RUDIMENTS, pt. 1,287
(Big Foot)
Yeah, so I was sitting in a
bar this one day - same day
as that old story I told here
once, about Rarleighbourne
Fischbein, Negotiator For
Extra-Terrestrials' and one
more of those crazy types
comes in and starts talking.
The aroma, in the air there,
was of cooked meat (poorly
vented) and stale beer. I
liked it better than the cheap
perfumes you often smell,
but, mostly at least they
held out better promise.
He's this Indian guy, native
American, not South Asian, and
I'd seen him around enough.
It wasn't that often, in NYC
that an American Indian was
out and about. This guy, huge,
was called Big Foot. I'd seen
him around, here and there.
Size fifteen and a half shoe,
he said. I wasn't even really
sure if they made shoes that
big, but I guess they did.

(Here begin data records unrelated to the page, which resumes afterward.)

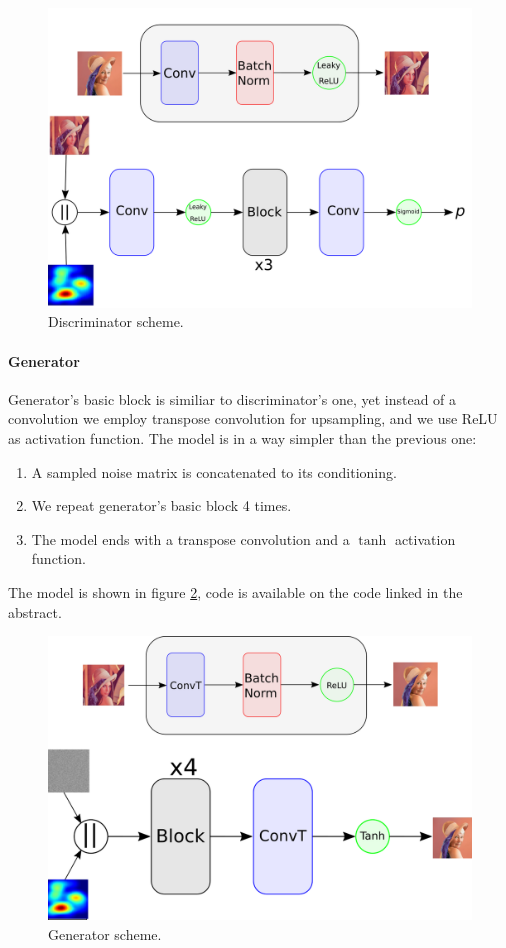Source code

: \documentclass[10pt,twocolumn,letterpaper]{article}
\begin{document}
\begin{figure}[h!t]
   \centering
   \includegraphics[scale=0.25]{images/discr.png}
   \caption{Discriminator scheme.}
   \label{fig:discriminator}
\end{figure}

\paragraph{Generator}
Generator's basic block is similiar to discriminator's one, yet instead of a convolution we employ transpose convolution for upsampling, and we use ReLU as activation function.
The model is in a way simpler than the previous one:
\begin{enumerate}
   \item A sampled noise matrix is concatenated to its conditioning.
   \item We repeat generator's basic block 4 times.
   \item The model ends with a transpose convolution and a $\tanh$ activation function.
\end{enumerate}
The model is shown in figure \ref{fig:generator}, code is available on the code linked in the abstract.

\begin{figure}[h!t]
   \centering
   \includegraphics[scale=0.25]{images/gen.png}
   \caption{Generator scheme.}
   \label{fig:generator}
\end{figure}
\end{document}
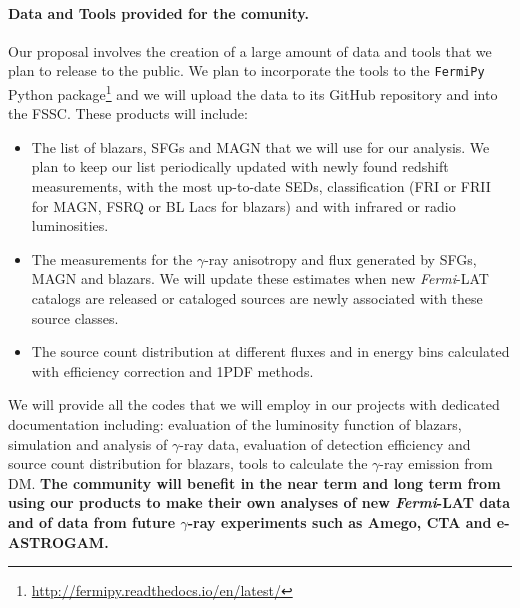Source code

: \documentclass[12 pt]{article}
\newcommand{\FIXME}[1]{{\color{red}{\em Comment: }{#1}}}
\begin{document}
\paragraph{Data and Tools provided for the comunity.}
Our proposal involves the creation of a large amount of data and tools that we plan to release to the public. We plan to incorporate the tools to the {\tt FermiPy} Python package\footnote{\url{http://fermipy.readthedocs.io/en/latest/}} and we will upload the data to its GitHub repository and into the FSSC.
These products will include:
\begin{itemize}
\vspace{-0.4cm}
\item The list of blazars, SFGs and MAGN that we will use for our analysis.
We plan to keep our list periodically updated with newly found redshift measurements, with the most up-to-date SEDs, classification (FRI or FRII for MAGN, FSRQ or BL Lacs for blazars) and with infrared or radio luminosities.
\vspace{-0.4cm}
\item The measurements for the $\gamma$-ray anisotropy and flux generated by SFGs, MAGN and blazars. We will update these estimates when new {\it Fermi}-LAT catalogs are released or cataloged sources are newly associated with these source classes.
\vspace{-0.4cm}
\item The source count distribution at different fluxes and in energy bins calculated with efficiency correction and 1PDF methods.
\vspace{-0.4cm}
\end{itemize}
We will provide all the codes that we will employ in our projects with dedicated documentation including: evaluation of the luminosity function of blazars, simulation and analysis of $\gamma$-ray data, evaluation of detection efficiency and source count distribution for blazars, tools to calculate the $\gamma$-ray emission from DM.
{\bf The community will benefit in the near term and long term from using our products to make their own analyses of new {\it Fermi}-LAT data and of data from future $\gamma$-ray experiments such as Amego, CTA and e-ASTROGAM.}

\vspace{-0.5cm}
\end{document}
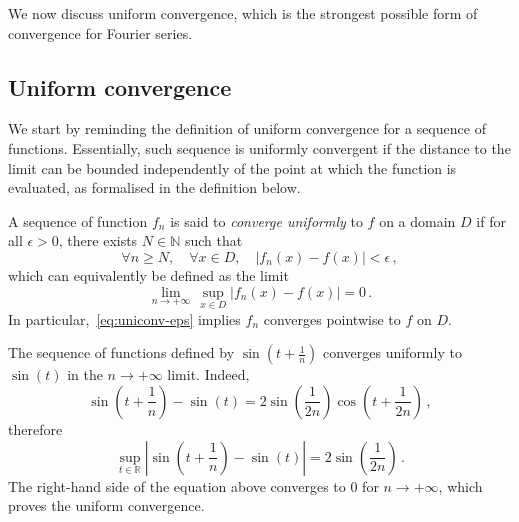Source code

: We now discuss uniform convergence, which is the strongest possible form of convergence
for Fourier series.
\subsection{Uniform convergence}
We start by reminding the definition of uniform convergence for a sequence of functions.
Essentially, such sequence is uniformly convergent if the distance to the limit can be
bounded independently of the point at which the function is evaluated, as formalised in
the definition below.
\begin{definition}
  \label{def:uni-cvg}
  A sequence of function $f_n$ is said to \emph{converge uniformly} to $f$ on a domain $D$
  if for all $\epsilon>0$, there exists $N\in\mathbb{N}$ such that
  \begin{equation}
    \forall n\geq N,\quad\forall x\in D,\quad|f_n(x)-f(x)|<\epsilon\,,\label{eq:uniconv-eps}
  \end{equation}
  which can equivalently be defined as the limit
  \begin{equation}
    \lim_{n\to+\infty}\,\sup_{x\in D}|f_n(x)-f(x)|=0\,.
  \end{equation}
  In particular,~\cref{eq:uniconv-eps} implies $f_n$ converges pointwise to $f$ on $D$.
\end{definition}
\begin{example}
  The sequence of functions defined by $\sin(t+\frac{1}{n})$ converges uniformly to
  $\sin(t)$ in the $n\to+\infty$ limit. Indeed,
  \begin{equation}
    \sin\left(t+\frac{1}{n}\right)-\sin(t)
    =2\sin\left(\frac{1}{2n}\right)\cos\left(t+\frac{1}{2n}\right)\,,
  \end{equation}
  therefore
  \begin{equation}
    \sup_{t\in\mathbb{R}}\left|\sin\left(t+\frac{1}{n}\right)
    -\sin(t)\right|=2\sin\left(\frac{1}{2n}\right)\,.
  \end{equation}
  The right-hand side of the equation above converges to $0$ for $n\to+\infty$, which
  proves the uniform convergence.
\end{example}
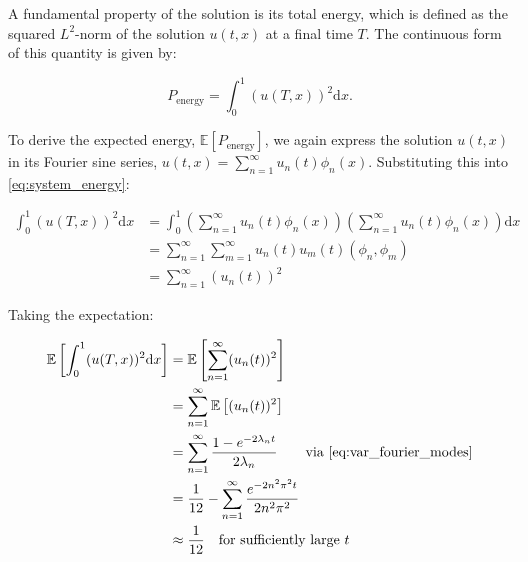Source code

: A fundamental property of the solution is its total energy, which is defined 
as the squared $L^2$-norm of the solution $u(t,x)$ at a final time $T$. The 
continuous form of this quantity is given by:

\begin{equation}\label{eq:system_energy}
P_{\text{energy}} = \int_0^1 (u(T,x))^2 \mathrm{d}x.
\end{equation}

To derive the expected energy, $\mathbb{E}[P_{\text{energy}}]$, 
we again express the solution 
$u(t,x)$ in its Fourier sine series,
$u(t,x) = \sum_{n=1}^\infty u_n(t)\phi_n(x)$. Substituting this into 
\eqref{eq:system_energy}:

\begin{align*}
    \int_0^1 (u(T,x))^2 \mathrm{d}x &= 
    \int_0^1\left(\sum_{n=1}^\infty u_n(t)\phi_n(x)\right)
    \left(\sum_{n=1}^\infty u_n(t)\phi_n(x)\right) \mathrm{d}x \\
    &= \sum_{n=1}^\infty \sum_{m=1}^\infty u_n(t) u_m(t) (\phi_n, \phi_m) \\
    &= \sum_{n=1}^\infty (u_n(t))^2
\end{align*}

Taking the expectation:

\begin{align}
    \mathbb{E}\left[\int_0^1 (u(T,x))^2 \mathrm{d}x\right] &= 
    \mathbb{E}\left[\sum_{n=1}^\infty (u_n(t))^2\right] 
    \label{eq:parseval}
    \\
    &= \sum_{n=1}^\infty \mathbb{E}\left[(u_n(t))^2\right] 
    \nonumber
    \\
    &= \sum_{n=1}^\infty \frac{1-e^{-2\lambda_n t}}{2\lambda_n}
    \qquad \text{via } \eqref{eq:var_fourier_modes}
    \nonumber
    \\
    &= \frac{1}{12} - \sum_{n=1}^\infty \frac{e^{-2n^2 \pi^2 t}}{2 n^2 \pi^2}
    \nonumber
    \\
    &\approx \frac{1}{12} \quad \text{for sufficiently large } t
    \label{eq:she_energy_analytic_soln}
\end{align}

Still,
I wanted, right off, to ask him,
when he told me his name, if
that was one of those Indian
names given at birth, like when
whatever your father sees first
becomes your name: White
Cloud, Sitting Buffalo, Flying
Eagle, and all that. But - really -
'Big Foot,' at birth? 'Hoka-hey
ko la' was all he ever said to me,
and I only later learned that it
meant 'Today is a good day to
die,' in his Lakota tongue.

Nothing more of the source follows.